1. Les retards dans l'exécution des virements effectués dont le montant est au plus égal à un seuil fixé par un règlement du Comité de la réglementation bancaire et financière donnent droit, même en l'absence de faute, sans préjudice des recours de droit commun et au plus tard quatorze jours ouvrables après l'exécution du virement, à une indemnité dont les modalités de calcul sont définies par ce même règlement.
2. Les virements mentionnés au 1 qui ne sont pas menés à leur fin donnent lieu, même en l'absence de faute et dans un délai de quatorze jours ouvrables après réception d'une demande, à restitution au donneur d'ordre des fonds en cause, dans une limite et selon des modalités définies par un règlement du Comité de la réglementation bancaire et financière.
Cette restitution est faite sans préjudice des recours de droit commun en matière de responsabilité.

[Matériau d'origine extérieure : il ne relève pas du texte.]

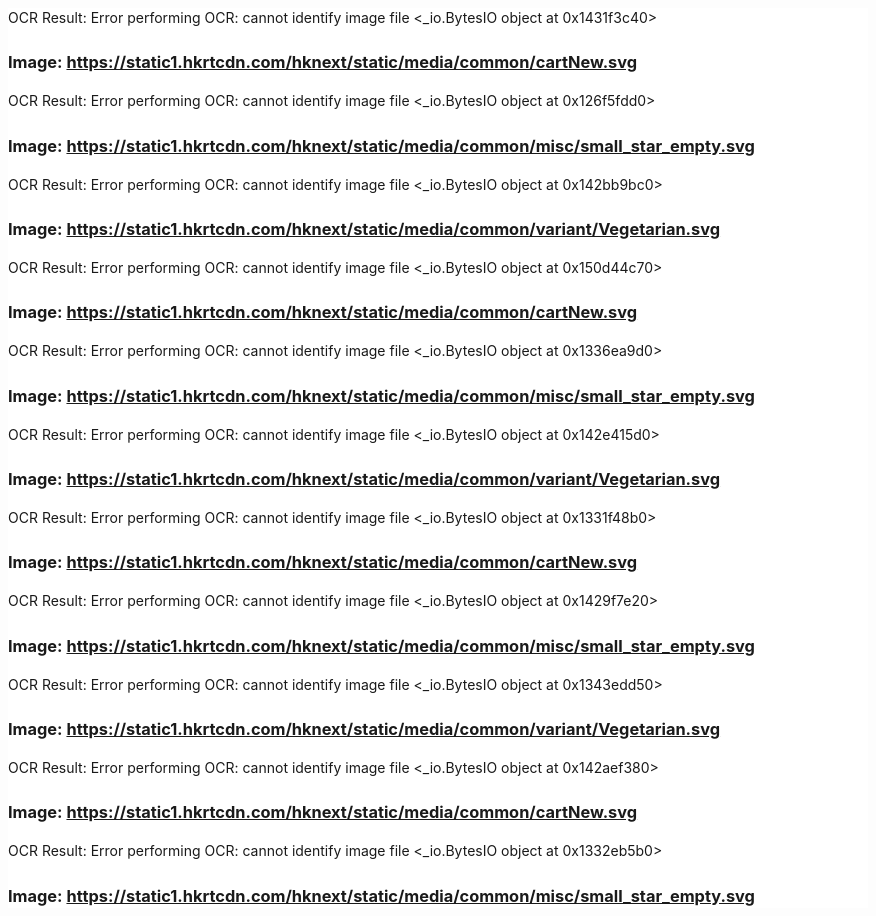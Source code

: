 OCR Result: Error performing OCR: cannot identify image file <_io.BytesIO object at 0x1431f3c40>

### Image: https://static1.hkrtcdn.com/hknext/static/media/common/cartNew.svg

OCR Result: Error performing OCR: cannot identify image file <_io.BytesIO object at 0x126f5fdd0>

### Image: https://static1.hkrtcdn.com/hknext/static/media/common/misc/small_star_empty.svg

OCR Result: Error performing OCR: cannot identify image file <_io.BytesIO object at 0x142bb9bc0>

### Image: https://static1.hkrtcdn.com/hknext/static/media/common/variant/Vegetarian.svg

OCR Result: Error performing OCR: cannot identify image file <_io.BytesIO object at 0x150d44c70>

### Image: https://static1.hkrtcdn.com/hknext/static/media/common/cartNew.svg

OCR Result: Error performing OCR: cannot identify image file <_io.BytesIO object at 0x1336ea9d0>

### Image: https://static1.hkrtcdn.com/hknext/static/media/common/misc/small_star_empty.svg

OCR Result: Error performing OCR: cannot identify image file <_io.BytesIO object at 0x142e415d0>

### Image: https://static1.hkrtcdn.com/hknext/static/media/common/variant/Vegetarian.svg

OCR Result: Error performing OCR: cannot identify image file <_io.BytesIO object at 0x1331f48b0>

### Image: https://static1.hkrtcdn.com/hknext/static/media/common/cartNew.svg

OCR Result: Error performing OCR: cannot identify image file <_io.BytesIO object at 0x1429f7e20>

### Image: https://static1.hkrtcdn.com/hknext/static/media/common/misc/small_star_empty.svg

OCR Result: Error performing OCR: cannot identify image file <_io.BytesIO object at 0x1343edd50>

### Image: https://static1.hkrtcdn.com/hknext/static/media/common/variant/Vegetarian.svg

OCR Result: Error performing OCR: cannot identify image file <_io.BytesIO object at 0x142aef380>

### Image: https://static1.hkrtcdn.com/hknext/static/media/common/cartNew.svg

OCR Result: Error performing OCR: cannot identify image file <_io.BytesIO object at 0x1332eb5b0>

### Image: https://static1.hkrtcdn.com/hknext/static/media/common/misc/small_star_empty.svg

3. La restitution visée au 2 n'est pas due si la non-exécution résulte soit d'une erreur ou omission du donneur d'ordre dans les instructions données à son établissement, soit du fait d'un établissement intermédiaire choisi par le donneur d'ordre.
Les établissements concernés doivent toutefois, dans ces circonstances, faire leurs meilleurs efforts pour faciliter la restitution des fonds en cause au donneur d'ordre.
4. La restitution mentionnée au 2 est à la charge de l'établissement du bénéficiaire du virement si la non-exécution est de son fait ou de celui d'un établissement intermédiaire choisi par lui.
5. Un règlement du Comité de la réglementation bancaire et financière précise les modalités d'application du présent article.